Where Is the Emoluments Clause in the Constitution?
Article I, Section 9, Clause 8:
No Title of Nobility shall be granted by the United States: And no Person holding any Office of Profit or Trust under them, shall, without the Consent of the Congress, accept of any present, Emolument, Office, or Title, of any kind whatever, from any King, Prince, or foreign State.
As Alexander Hamilton wrote in The Federalist No. 22, "One of the weak sides of republics, among their numerous advantages, is that they afford too easy an inlet to foreign corruption." The emoluments clause is meant as a broad prohibition against accepting emoluments and other gifts.
What Does the Emoluments Clause Prohibit?
The emoluments clause prohibits any government official from receiving a "present, Emolument, Office, or Title of any kind" from a foreign government without the approval of Congress. However, several Presidents have received gifts of value from foreign governments. Congress gave Presidents Martin Van Buren and John Tyler approval to accept gifts, but they were to be turned over to the government and not kept personally.
When the Constitution was written, an emolument was generally believed to mean any type of profit, benefit, or advantage.

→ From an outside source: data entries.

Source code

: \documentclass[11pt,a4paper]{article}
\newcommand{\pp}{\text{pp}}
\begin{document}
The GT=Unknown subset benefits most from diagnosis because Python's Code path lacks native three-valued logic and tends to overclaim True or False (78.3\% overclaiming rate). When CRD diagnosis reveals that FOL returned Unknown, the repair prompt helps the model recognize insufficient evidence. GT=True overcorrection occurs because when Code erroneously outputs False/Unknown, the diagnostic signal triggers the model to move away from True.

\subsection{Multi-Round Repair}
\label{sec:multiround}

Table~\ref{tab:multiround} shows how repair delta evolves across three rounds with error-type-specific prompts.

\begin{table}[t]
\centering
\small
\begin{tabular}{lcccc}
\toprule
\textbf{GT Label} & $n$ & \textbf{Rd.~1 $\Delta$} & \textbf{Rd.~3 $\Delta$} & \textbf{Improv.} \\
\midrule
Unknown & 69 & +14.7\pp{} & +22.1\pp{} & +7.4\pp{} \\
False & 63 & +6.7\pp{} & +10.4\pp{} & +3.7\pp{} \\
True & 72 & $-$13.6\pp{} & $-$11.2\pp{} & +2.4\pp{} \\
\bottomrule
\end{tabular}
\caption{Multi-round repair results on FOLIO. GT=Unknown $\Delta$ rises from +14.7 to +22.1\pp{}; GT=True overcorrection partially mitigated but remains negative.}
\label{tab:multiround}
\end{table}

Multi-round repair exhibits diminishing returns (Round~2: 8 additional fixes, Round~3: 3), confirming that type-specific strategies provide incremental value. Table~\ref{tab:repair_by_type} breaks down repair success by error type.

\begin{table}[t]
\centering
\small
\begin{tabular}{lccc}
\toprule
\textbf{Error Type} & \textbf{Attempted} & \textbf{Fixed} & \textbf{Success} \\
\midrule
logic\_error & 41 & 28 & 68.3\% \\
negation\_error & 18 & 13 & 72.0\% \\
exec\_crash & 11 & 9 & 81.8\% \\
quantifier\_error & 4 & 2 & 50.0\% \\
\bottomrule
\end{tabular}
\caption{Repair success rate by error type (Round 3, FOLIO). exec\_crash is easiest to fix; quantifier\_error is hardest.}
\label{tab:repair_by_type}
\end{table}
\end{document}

Today it is also interpreted to mean benefits or profits from private businesses. The broadest interpretation is that government officials should not receive anything of value from a foreign power without Congressional approval.
In 1993, the Office of Legal Counsel issued an advisory opinion that non-governmental members (attorneys and business people working in private practice) of the Administrative Conference of the United States, which fulfills a governmental purpose, were considered officers under the emoluments clause.
The Office opined that members of the conference should not receive payments from their partnerships or firms if the payment would include some share or revenue generated from foreign government clients. This applied even though the conference members may not have worked directly on matters involving foreign governments. It was enough that the payments were paid for another partner's work and paid out to the conference member as a part of the firm's shared profits.
This advisory opinion shows the broad intent of the prohibition of emoluments. However, the issue of emoluments has never been discussed by the Supreme Court. The exact interpretation of the emoluments clause remains speculative in the absence of a ruling.
Emoluments Lawsuits Against President Trump
The subject of emoluments came to the forefront after the election of President Donald Trump. Trump had wide-ranging foreign business interests through the Trump Organization. There was concern that his continued involvement in the business could lead to trouble with the emoluments clause.
In the past, presidents transferred their assets to a blind trust to avoid any implications of conflicts of interest. Trump did not follow this precedent. Although he stepped away from the business (transferring operational control to his sons) and formed a regular trust, he continued to receive business briefings and was able to receive distributions from the trust throughout his presidency.
The emolument issues raised regarding Trump's continued involvement with his business were:
- Payments from foreign governments having officials stay or host events at the Trump International Hotel in Washington D.C.;
- Entities owned by foreign governments paying rent at Trump Tower in New York City; and
- The Chinese government granting 40 trademarks to Trump businesses.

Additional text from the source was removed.